It began at the airport and $25 USD for a visa. I handed the guy $40 and got back a handful of Rupiah, the local currency. As I got my bag, a money changer was waving at me from behind her plexiglass window. Outside, I was offered any number of rides with unofficial taxis, at 20 percent off.

Everything, Amy and I discovered, is for sale. And negotiable. Arriving in Ubud, away from the hardcore tourist beach, we were hardly out of our taxi before guys sitting on stoops offered us ‘transport.’ Amy and I both quite like seeing places on foot or bicycle which goes against the grain of cheap and easy taxi rides. But even walking, we were solicited at nearly every storefront we passed.

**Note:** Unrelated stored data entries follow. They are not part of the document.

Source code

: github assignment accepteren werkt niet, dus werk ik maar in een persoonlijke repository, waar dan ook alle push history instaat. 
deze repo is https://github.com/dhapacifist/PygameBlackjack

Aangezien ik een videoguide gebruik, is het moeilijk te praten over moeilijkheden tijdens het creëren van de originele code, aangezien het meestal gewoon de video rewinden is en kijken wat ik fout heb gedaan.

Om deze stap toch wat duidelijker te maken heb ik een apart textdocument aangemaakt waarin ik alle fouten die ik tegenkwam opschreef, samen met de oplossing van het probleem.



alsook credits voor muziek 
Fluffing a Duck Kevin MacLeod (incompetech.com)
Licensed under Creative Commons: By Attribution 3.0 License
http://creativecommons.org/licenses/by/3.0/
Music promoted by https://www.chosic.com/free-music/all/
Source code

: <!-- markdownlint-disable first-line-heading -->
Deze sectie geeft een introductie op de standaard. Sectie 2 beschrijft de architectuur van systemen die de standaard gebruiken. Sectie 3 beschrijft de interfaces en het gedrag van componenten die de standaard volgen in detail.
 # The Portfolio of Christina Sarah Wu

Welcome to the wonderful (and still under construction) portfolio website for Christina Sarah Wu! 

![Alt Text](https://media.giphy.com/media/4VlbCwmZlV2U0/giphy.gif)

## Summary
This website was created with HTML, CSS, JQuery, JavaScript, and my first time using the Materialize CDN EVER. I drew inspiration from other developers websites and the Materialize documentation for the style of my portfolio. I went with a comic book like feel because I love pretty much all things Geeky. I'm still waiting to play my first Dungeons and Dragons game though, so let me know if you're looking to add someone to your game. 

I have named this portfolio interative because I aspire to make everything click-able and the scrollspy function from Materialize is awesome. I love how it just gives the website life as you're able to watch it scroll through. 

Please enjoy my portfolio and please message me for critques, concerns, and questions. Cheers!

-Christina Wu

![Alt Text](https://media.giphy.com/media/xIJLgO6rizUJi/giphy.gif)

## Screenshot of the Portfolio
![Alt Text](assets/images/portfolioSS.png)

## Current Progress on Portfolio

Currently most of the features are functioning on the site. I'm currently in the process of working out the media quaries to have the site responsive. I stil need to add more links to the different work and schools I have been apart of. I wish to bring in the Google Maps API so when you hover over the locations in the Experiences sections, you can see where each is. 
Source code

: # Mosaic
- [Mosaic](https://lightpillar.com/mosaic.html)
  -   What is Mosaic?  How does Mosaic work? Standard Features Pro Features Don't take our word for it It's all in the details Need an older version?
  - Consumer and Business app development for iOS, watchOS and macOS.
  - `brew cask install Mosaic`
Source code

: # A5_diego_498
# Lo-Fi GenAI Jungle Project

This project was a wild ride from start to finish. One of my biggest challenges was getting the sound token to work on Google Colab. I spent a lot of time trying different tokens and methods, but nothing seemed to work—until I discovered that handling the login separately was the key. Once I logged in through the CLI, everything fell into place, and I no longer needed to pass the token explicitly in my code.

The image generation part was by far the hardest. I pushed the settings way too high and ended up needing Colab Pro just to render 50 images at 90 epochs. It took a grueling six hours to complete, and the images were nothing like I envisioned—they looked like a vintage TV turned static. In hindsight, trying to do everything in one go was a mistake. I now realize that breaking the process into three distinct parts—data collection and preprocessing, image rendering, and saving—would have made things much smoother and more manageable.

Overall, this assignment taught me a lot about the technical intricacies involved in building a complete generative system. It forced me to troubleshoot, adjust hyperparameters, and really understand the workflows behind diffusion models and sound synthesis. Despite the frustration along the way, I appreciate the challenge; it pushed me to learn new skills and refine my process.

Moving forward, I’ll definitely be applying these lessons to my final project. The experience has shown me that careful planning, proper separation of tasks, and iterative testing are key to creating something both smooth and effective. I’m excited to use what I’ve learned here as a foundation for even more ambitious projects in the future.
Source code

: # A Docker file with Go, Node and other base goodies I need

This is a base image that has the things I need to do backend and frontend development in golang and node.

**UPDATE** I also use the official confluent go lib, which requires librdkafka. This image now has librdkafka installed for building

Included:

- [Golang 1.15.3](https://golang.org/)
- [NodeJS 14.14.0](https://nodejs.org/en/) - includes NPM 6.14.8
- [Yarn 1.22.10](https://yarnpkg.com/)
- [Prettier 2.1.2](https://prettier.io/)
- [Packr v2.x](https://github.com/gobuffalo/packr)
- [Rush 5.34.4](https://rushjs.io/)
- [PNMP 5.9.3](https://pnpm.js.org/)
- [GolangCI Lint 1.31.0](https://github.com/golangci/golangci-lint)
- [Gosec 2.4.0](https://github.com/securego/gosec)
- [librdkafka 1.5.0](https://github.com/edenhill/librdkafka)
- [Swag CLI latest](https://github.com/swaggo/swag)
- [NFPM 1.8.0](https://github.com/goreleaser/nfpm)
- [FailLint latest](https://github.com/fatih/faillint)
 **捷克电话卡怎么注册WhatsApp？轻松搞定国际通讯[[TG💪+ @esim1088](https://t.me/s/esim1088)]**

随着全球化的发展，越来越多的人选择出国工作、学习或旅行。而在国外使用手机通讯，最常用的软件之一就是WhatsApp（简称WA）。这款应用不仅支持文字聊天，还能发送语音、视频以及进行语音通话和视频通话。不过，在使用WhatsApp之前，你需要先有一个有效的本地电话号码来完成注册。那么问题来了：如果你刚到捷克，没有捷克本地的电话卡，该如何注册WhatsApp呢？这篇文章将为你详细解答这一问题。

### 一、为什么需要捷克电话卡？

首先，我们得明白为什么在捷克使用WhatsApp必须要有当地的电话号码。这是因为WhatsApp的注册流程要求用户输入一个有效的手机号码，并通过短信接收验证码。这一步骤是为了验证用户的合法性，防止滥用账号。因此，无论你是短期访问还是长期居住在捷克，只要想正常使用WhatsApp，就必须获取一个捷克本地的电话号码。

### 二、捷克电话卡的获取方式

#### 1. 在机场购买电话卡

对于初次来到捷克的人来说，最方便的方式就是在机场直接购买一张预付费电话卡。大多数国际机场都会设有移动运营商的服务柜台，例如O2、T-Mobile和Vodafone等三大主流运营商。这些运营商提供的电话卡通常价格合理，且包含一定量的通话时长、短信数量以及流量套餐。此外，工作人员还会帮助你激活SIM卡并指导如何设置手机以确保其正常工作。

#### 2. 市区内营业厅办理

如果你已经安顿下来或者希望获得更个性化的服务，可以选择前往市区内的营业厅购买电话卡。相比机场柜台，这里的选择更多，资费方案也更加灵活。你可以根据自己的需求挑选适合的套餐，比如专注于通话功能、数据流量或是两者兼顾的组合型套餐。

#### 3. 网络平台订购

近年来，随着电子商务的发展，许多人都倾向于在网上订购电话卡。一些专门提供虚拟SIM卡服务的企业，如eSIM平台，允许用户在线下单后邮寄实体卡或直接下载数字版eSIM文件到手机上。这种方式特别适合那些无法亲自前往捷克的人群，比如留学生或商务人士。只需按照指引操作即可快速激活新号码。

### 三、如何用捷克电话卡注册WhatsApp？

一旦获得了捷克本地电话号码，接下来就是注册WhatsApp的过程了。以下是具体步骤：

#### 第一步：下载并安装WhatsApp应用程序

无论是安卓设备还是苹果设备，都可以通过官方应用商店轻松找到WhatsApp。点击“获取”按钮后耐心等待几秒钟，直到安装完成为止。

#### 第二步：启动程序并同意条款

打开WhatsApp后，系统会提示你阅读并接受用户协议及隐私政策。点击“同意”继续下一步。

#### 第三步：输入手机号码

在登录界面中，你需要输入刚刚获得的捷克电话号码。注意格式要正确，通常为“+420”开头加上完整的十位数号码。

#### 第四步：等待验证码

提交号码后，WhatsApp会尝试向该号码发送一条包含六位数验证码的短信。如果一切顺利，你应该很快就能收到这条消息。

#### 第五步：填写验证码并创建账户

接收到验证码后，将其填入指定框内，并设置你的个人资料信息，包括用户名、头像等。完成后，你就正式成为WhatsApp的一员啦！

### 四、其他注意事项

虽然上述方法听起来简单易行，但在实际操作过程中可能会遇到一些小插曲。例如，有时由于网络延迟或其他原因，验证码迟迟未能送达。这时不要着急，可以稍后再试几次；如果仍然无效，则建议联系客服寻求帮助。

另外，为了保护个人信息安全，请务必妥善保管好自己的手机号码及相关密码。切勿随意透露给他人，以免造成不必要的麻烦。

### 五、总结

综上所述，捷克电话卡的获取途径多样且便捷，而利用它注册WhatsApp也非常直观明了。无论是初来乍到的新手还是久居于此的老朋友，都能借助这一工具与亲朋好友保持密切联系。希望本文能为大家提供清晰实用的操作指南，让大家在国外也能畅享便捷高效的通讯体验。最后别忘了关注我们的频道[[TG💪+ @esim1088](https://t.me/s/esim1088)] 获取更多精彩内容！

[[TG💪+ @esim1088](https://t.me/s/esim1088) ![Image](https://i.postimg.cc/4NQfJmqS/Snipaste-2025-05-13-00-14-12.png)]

There’s a desperation about that kind of commerce. When I was trying on a $4 shirt, the woman told me I was her only customer that day. And would I please buy two, because an extra dollar would enable her to feed the little boy playing at her feet. Otherwise, they might not have dinner. So after the obligatory bargaining, I bought two.
She thanked me and touched the bills to the other clothes. “For good luck,” she said. For $4, I erred on the generous side, but there’s no way for me to assess whether her claim to hunger is a genuine need or just a sales ploy.

“It’s entirely possible,” said Liz Sinclair, an Australian/American travel writer I met in the Bali Spirit Kafe. “Most of the shops are owned by people in Jakarta or other non-local people. They hire locals to run the shops, but most of the profits go elsewhere.” Liz had come to Bali a decade earlier and noted the difference. Rice fields that had once been near the center of town were now growing apartments and homestays to house tourists.

The government of Indonesia, Liz said, having likely been counseled by international lenders, decided to make Bali a tourist destination. And things were going great guns, till 2002 when people claiming that God blesses them blew up a bar and killed 200 people, mostly locals. Things were recovering when they did it again last October. This year, with the season approaching peak, people were wondering where the tourists were. The paper said room occupancy was running at 40 percent. And they were cheap. Our homestay cost less than $10 a night, with breakfast included.

That made consumption easy and I returned with all manner of shirts, sarongs, coffee, spices and foods. We ate well and enjoyed $10 massages. But the sales pitches were relentless. And there is a limit to how much stuff I could carry back to Shanghai. A bigger concern though, and one voiced by Michael another traveler I met, was how the money we were spending was affecting people’s lives. Certainly putting food on the table is good, but were we also fostering an initiative-stunting dependency, a kind of capitalist welfare system? For Michael, it raised questions about the whole fair trade movement.
We spoke about it in a store called Threads of Life, a weaver’s cooperative that was selling fine, hand dyed sarongs for $200. (www.threadsoflife.com) It was set up by a couple ex-pats who discovered that destitute weavers were selling traditional ritual textiles for $20. They intervened to contract with the weavers, pay them a fair wage, then sell the fabrics to the same art and culture-conscious foreigners.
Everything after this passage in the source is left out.